To determine how to carry out your checkpoints, you will need to firstly estimate how much time is needed to write a checkpoint file. Ideally, you should ensure that the time needed for a checkpoint is negligible compared to the compute time. You still need to make sure that you checkpoint often enough to avoid losing your entire computation in case of a system crash.
Duration of a Checkpoint
On a high-performance system like those offered by Calcul Québec, writing a checkpoint file should never take more than a few minutes. All of Calcul Québec's supercomputers have a filesystem capable of reading and writing data with a bandwidth of several GB/s. Even with a job that uses a lot of memory, for instance a few tens of GB per compute node, you should still expect a checkpoint duration of around a few minutes. If this isn't the case for your application, it's likely not making very good use of the filesystem; an analyst can help you find the source of the problem and optimize the application's performance.
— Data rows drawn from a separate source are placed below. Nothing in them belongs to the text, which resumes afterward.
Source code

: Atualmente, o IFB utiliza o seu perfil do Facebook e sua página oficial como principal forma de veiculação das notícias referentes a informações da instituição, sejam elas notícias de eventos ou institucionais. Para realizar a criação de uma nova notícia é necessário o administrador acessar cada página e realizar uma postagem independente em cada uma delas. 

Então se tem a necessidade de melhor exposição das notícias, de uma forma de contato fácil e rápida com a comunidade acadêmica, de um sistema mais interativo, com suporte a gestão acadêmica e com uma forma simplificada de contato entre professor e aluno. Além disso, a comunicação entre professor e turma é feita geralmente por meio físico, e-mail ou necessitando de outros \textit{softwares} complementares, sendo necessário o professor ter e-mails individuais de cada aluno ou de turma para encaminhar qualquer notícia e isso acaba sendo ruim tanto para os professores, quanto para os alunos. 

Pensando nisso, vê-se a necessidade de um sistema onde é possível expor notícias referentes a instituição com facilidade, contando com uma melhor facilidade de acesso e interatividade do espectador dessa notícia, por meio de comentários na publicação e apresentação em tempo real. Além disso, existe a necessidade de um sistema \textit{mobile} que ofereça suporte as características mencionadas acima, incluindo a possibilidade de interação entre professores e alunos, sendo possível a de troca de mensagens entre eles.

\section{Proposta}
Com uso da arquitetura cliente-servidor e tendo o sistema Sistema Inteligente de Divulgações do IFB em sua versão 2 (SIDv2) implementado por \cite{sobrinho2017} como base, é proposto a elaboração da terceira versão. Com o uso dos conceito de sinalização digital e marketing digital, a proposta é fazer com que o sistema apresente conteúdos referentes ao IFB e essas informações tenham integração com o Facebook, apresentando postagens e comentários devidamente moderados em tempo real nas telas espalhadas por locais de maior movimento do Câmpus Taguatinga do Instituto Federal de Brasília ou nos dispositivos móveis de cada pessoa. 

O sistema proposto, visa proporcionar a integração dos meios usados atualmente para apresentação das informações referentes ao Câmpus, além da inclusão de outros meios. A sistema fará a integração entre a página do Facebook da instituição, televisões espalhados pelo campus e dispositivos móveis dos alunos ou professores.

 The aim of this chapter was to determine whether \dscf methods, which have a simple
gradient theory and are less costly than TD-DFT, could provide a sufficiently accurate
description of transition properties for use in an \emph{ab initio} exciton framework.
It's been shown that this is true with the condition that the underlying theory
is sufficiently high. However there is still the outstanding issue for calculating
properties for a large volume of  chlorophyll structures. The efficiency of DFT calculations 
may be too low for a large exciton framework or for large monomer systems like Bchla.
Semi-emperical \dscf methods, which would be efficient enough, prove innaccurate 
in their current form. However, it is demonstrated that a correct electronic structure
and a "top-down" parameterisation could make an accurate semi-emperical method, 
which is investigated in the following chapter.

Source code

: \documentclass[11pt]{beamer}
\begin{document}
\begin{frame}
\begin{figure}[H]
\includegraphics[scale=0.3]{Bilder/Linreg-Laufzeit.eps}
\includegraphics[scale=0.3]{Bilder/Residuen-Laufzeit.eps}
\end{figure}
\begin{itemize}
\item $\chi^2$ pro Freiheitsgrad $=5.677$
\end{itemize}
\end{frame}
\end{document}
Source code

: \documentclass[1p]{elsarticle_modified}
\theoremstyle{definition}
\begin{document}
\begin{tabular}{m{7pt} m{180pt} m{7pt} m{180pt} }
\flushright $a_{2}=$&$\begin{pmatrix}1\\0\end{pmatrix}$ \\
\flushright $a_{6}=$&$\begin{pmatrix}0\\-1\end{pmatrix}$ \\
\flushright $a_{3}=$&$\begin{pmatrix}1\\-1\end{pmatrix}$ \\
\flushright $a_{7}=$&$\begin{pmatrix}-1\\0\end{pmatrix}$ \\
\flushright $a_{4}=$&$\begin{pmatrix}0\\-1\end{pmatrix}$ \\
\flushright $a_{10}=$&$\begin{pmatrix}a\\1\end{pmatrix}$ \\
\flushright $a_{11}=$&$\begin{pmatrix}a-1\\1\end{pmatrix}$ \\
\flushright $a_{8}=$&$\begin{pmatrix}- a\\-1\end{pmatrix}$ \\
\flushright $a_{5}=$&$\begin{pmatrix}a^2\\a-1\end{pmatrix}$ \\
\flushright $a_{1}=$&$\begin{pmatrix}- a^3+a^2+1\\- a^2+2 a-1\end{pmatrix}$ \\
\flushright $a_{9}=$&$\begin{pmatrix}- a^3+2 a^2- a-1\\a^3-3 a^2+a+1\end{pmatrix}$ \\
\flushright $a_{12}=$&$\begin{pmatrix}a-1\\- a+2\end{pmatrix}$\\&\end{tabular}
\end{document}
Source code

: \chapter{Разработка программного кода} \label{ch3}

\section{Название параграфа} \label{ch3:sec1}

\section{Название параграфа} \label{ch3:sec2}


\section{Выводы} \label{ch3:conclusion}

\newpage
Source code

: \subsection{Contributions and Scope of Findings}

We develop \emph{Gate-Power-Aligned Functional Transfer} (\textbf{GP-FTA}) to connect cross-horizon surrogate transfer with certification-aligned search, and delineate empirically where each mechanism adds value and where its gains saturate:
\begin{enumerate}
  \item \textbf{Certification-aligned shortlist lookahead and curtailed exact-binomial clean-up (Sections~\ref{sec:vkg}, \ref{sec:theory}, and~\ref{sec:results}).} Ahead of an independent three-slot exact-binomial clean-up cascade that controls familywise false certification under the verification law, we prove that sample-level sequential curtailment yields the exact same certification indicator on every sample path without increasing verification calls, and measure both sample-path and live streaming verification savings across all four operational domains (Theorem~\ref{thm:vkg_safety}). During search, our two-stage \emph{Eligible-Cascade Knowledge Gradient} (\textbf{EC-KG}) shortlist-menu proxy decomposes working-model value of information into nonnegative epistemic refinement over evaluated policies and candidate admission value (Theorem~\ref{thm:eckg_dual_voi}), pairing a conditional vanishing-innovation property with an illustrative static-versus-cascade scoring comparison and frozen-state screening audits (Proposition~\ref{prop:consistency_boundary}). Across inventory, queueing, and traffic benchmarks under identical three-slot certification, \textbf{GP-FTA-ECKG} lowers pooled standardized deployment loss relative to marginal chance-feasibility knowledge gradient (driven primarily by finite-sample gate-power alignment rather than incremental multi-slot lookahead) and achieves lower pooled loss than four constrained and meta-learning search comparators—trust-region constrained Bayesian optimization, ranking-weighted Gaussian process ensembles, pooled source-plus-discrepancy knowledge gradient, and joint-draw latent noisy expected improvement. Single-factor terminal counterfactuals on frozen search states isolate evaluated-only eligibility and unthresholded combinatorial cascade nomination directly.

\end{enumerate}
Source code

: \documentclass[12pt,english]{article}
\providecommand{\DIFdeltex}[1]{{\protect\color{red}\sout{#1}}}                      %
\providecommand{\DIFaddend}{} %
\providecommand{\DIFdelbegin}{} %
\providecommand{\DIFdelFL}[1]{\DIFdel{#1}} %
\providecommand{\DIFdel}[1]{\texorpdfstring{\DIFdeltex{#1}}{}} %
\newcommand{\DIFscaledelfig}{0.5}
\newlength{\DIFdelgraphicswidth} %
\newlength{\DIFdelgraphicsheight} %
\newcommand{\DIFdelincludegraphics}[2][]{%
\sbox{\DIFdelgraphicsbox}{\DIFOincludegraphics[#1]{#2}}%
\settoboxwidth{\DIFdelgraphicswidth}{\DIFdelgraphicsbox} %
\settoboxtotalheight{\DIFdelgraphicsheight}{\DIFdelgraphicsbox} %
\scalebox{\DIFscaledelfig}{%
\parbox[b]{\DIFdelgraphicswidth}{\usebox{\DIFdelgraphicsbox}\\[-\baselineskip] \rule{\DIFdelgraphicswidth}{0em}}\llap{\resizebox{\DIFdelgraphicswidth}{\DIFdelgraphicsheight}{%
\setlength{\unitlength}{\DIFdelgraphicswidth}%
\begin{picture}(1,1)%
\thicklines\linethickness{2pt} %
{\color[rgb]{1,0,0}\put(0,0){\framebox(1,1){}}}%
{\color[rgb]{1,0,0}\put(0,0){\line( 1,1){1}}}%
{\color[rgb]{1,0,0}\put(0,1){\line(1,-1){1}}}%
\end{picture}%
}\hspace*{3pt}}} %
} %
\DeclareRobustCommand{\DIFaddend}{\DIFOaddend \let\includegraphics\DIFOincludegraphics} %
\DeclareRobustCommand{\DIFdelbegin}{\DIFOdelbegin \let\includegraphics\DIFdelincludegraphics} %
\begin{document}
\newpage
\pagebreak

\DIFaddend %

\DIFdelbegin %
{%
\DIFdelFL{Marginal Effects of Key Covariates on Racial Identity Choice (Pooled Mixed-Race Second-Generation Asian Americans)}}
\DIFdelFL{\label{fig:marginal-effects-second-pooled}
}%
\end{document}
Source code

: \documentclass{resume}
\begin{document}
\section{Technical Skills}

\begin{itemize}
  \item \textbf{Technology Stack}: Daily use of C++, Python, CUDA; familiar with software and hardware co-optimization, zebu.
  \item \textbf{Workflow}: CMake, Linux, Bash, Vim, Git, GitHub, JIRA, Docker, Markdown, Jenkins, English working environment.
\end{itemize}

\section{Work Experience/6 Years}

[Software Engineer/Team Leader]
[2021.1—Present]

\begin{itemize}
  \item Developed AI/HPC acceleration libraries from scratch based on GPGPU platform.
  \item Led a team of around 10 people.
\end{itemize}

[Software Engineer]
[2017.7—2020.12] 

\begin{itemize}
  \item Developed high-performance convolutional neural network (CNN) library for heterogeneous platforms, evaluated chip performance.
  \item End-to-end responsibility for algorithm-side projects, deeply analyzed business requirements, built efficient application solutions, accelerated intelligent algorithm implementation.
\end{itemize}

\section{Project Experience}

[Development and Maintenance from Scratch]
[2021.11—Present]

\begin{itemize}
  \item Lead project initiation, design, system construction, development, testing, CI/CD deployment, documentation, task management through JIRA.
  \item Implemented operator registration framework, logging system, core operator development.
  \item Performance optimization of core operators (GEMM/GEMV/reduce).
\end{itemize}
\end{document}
Assuming that writing a checkpoint file takes no more than a few minutes, you should aim for a checkpoint every few hours, even hourly if the checkpoint lasts no more than seconds.
It's important to checkpoint but you also need to be able to restart from the checkpoint. To do this, write your job submission script in such a way that it can detect the presence or absence of a checkpoint file and start the computation from scratch or from a checkpoint file depending on whether such a file exists.
How to Checkpoint?
There are three principal methods for obtaining a checkpoint-restart functionality.
The simplest approach is to first see if the application which you use supports checkpoint-restart, which is the case for a great many used on supercomputers. If it's the case for your application, you next need to verify that the checkpoints are written in an efficient manner or not (see the above section on the duration of a checkpoint).
Different libraries offer transparent checkpoint-restart functionality, most notably BLCR (Berkeley Lab Checkpoint-Restart), which is available on Colosse. These libraries allow, subject to certain limitations, the entire memory of an application to be written to disk and to restart the application from a checkpoint file at a later time.
If you wrote the application yourself, the highest performing solution (but also the one which requires the greatest investment of time) is certainly to write yourself the checkpoint and restart methods. The complexity of this task will depend on the complexity of how your data are organized in the system memory but you will have complete control over which data are written to disk and which are not.